- Assigned task -
The word "recupero" occurs in some of the lines below; copy each of those lines.

- Given records -
***
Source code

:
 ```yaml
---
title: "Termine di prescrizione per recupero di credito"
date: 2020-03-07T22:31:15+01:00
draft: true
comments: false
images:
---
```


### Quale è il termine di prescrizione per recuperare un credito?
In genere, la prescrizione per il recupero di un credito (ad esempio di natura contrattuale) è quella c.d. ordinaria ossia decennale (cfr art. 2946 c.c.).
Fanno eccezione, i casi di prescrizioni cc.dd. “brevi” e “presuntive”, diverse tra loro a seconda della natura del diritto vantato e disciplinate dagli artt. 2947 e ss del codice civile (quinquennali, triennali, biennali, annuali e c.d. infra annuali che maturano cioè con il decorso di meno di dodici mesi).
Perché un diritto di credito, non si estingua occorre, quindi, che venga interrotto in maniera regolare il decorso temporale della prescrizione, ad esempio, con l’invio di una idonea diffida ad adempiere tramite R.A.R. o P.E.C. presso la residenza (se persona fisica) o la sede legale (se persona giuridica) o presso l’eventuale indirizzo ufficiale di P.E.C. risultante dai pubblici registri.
***
- Solution to the exercise -
title: "Termine di prescrizione per recupero di credito"
In genere, la prescrizione per il recupero di un credito (ad esempio di natura contrattuale) è quella c.d. ordinaria ossia decennale (cfr art. 2946 c.c.).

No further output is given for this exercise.